Build a prompt that injects the retrieved context, ready to send to an LLM.

def build_rag_prompt(query, results):
    """Format a RAG prompt with retrieved context."""
    context_parts = []
    for i, r in enumerate(results):
        context_parts.append(f"[Source {i + 1}: {r['title']}]\n{r['text']}")
    context = "\n\n".join(context_parts)

    prompt = (
        "Answer the question based only on the provided context. "
        "If the context does not contain enough information, say so.\n\n"
        f"Context:\n{context}\n\n"
        f"Question: {query}\n\n"
        "Answer:"
    )
    return prompt


# Build and display a RAG prompt
query = "How do plants convert sunlight into energy?"
results = retrieve(query, model, embeddings, chunks, top_k=2)
prompt = build_rag_prompt(query, results)

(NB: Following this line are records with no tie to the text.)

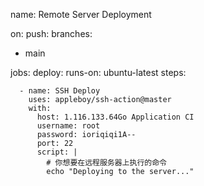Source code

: name: Remote Server Deployment

on:
push:
branches:
- main

jobs:
deploy:
runs-on: ubuntu-latest
steps:


      - name: SSH Deploy
        uses: appleboy/ssh-action@master
        with:
          host: 1.116.133.64Go Application CI
          username: root
          password: ioriqiqi1A--
          port: 22
          script: |
            # 你想要在远程服务器上执行的命令
            echo "Deploying to the server..."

print("\nFull RAG Prompt:")
print("=" * 60)
print(prompt)
print("=" * 60)
print(f"\nPrompt length: {len(prompt)} characters")

Full RAG Prompt:
============================================================
Answer the question based only on the provided context. If the context does not contain enough information, say so.

Context:
[Source 1: Photosynthesis]
Photosynthesis is the process by which green plants and certain other organisms convert light energy into chemical energy. During photosynthesis, plants capture sunlight using chlorophyll in their leaves and use it to transform water and carbon dioxide into oxygen and glucose.

[Source 2: Photosynthesis]
The glucose provides energy for the plant's metabolic processes. Photosynthesis is responsible for producing the oxygen in Earth's atmosphere.

Question: How do plants convert sunlight into energy?

Answer:
============================================================

Prompt length: 612 characters

This prompt follows the standard RAG pattern: explicit instruction to use only the context, the retrieved chunks with source attribution, and the user’s question. An LLM receiving this prompt would generate an answer grounded in the retrieved text rather than relying on its training data.

Step 7 (Optional): Call an LLM API

If you have an OpenAI API key, you can complete the pipeline by sending the prompt to a model. This step is optional – the pipeline is complete without it.

# Uncomment the following to call the OpenAI API:
#
# import os
# from openai import OpenAI
#
# client = OpenAI(api_key=os.environ["OPENAI_API_KEY"])
#
# response = client.chat.completions.create(
#     model="gpt-4o-mini",
#     messages=[{"role": "user", "content": prompt}],
#     max_tokens=200,
# )
#
# print("\nLLM Response:")
# print(response.choices[0].message.content)

Summary

This lab built a complete RAG pipeline from scratch:

Document chunking: split text at sentence boundaries to create retrievable units
Embedding generation: converted chunks to 384-dimensional vectors using a pre-trained model
Cosine similarity search: found the most relevant chunks for a query by comparing vector directions
Retrieval function: returned top-k chunks ranked by semantic similarity
Prompt formatting: injected retrieved context into a structured prompt with source attribution

The entire retrieval pipeline – from query to formatted prompt – runs in milliseconds on a laptop with no external services. Production systems add vector databases for scale, reranking for precision, and hybrid search for exact-match queries, but the core logic is the same.